(Source texts of formatted documents)
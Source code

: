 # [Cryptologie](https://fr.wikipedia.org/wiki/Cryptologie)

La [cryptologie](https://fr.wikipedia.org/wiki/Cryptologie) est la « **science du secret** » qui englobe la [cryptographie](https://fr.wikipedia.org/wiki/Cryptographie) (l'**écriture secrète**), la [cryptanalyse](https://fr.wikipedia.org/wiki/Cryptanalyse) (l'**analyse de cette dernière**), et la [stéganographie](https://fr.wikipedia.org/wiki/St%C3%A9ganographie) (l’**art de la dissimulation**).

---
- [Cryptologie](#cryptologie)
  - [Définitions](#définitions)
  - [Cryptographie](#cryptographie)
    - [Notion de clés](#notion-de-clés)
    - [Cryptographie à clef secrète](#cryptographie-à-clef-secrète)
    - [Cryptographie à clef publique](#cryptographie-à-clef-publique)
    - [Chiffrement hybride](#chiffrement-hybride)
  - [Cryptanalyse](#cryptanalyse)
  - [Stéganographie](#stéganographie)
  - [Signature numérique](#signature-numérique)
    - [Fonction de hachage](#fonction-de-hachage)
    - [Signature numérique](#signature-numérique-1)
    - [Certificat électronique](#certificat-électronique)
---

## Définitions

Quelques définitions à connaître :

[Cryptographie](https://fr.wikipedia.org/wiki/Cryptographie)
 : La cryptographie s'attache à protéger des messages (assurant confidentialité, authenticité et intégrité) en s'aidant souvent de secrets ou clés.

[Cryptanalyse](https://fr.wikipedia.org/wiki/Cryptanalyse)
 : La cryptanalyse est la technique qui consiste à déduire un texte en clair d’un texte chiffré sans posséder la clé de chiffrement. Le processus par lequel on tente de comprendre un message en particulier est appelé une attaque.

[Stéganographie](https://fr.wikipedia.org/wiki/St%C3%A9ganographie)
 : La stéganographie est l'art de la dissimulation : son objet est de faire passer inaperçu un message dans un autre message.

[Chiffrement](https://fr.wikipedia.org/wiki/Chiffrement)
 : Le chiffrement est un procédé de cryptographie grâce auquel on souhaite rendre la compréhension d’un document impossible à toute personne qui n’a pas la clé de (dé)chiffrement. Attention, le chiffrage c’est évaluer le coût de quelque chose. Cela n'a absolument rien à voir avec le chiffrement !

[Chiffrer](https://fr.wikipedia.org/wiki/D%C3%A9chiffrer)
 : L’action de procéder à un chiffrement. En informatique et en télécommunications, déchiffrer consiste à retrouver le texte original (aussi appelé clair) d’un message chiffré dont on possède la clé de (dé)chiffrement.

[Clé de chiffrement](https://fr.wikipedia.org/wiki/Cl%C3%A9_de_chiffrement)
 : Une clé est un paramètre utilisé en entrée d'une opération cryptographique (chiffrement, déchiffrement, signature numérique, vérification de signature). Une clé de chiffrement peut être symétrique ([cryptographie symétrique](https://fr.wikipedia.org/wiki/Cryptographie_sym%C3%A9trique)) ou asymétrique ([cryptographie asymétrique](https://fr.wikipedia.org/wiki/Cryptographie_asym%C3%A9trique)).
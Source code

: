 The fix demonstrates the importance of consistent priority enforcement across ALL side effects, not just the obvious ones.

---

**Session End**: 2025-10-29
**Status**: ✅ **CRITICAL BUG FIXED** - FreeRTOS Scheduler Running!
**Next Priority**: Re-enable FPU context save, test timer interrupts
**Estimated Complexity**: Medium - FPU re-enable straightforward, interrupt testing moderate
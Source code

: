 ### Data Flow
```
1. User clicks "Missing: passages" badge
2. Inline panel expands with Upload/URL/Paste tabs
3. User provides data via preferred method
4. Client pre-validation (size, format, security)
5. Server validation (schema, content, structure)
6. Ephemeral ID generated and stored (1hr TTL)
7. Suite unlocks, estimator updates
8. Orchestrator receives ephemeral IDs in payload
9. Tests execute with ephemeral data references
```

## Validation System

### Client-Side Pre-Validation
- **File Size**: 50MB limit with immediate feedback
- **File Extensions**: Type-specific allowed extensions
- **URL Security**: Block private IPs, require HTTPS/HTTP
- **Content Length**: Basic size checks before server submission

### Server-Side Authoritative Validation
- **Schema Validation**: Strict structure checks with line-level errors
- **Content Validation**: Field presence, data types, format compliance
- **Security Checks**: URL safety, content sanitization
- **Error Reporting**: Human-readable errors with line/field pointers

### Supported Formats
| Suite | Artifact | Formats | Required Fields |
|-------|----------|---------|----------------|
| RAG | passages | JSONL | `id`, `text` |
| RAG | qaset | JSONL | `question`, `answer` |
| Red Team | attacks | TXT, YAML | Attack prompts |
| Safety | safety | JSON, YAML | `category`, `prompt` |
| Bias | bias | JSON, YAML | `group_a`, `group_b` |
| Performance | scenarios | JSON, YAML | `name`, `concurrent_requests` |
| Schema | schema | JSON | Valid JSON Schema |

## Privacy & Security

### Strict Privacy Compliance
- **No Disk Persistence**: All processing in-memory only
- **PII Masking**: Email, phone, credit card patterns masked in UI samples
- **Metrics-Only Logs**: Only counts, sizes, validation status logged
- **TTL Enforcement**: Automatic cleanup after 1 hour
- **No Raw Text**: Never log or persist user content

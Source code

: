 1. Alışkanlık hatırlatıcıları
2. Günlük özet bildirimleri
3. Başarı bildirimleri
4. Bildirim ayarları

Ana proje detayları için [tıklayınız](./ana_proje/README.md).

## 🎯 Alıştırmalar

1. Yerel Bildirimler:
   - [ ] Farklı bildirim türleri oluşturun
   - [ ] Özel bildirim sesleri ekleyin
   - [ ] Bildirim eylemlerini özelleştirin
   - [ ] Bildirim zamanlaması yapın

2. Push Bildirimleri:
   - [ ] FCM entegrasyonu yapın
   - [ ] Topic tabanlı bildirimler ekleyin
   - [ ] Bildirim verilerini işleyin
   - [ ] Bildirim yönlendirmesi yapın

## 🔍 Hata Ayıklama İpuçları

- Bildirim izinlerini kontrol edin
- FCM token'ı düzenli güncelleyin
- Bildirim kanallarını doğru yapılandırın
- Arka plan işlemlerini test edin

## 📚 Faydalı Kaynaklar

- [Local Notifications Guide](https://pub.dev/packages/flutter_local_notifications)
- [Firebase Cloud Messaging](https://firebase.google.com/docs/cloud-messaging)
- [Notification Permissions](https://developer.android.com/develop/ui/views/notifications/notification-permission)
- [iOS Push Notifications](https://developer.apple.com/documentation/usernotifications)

WHAT YOU WILL DO
Your reply should hold every line from the data that contains "chiffré", copied in full.

ANSWER SPACE
 : La cryptanalyse est la technique qui consiste à déduire un texte en clair d’un texte chiffré sans posséder la clé de chiffrement. Le processus par lequel on tente de comprendre un message en particulier est appelé une attaque.
 : L’action de procéder à un chiffrement. En informatique et en télécommunications, déchiffrer consiste à retrouver le texte original (aussi appelé clair) d’un message chiffré dont on possède la clé de (dé)chiffrement.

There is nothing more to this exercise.